**Problem statement**: Using the data below, gather each line that includes the word "registered".

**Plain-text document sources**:
*** Begin section ***

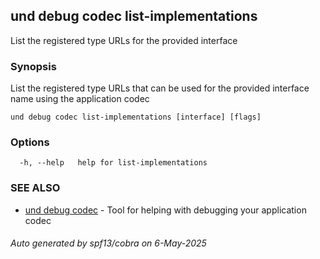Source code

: ## und debug codec list-implementations

List the registered type URLs for the provided interface

### Synopsis

List the registered type URLs that can be used for the provided interface name using the application codec

```
und debug codec list-implementations [interface] [flags]
```

### Options

```
  -h, --help   help for list-implementations
```

### SEE ALSO

* [und debug codec](und_debug_codec.md)	 - Tool for helping with debugging your application codec

###### Auto generated by spf13/cobra on 6-May-2025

*** End section ***

**Response**:
List the registered type URLs for the provided interface
List the registered type URLs that can be used for the provided interface name using the application codec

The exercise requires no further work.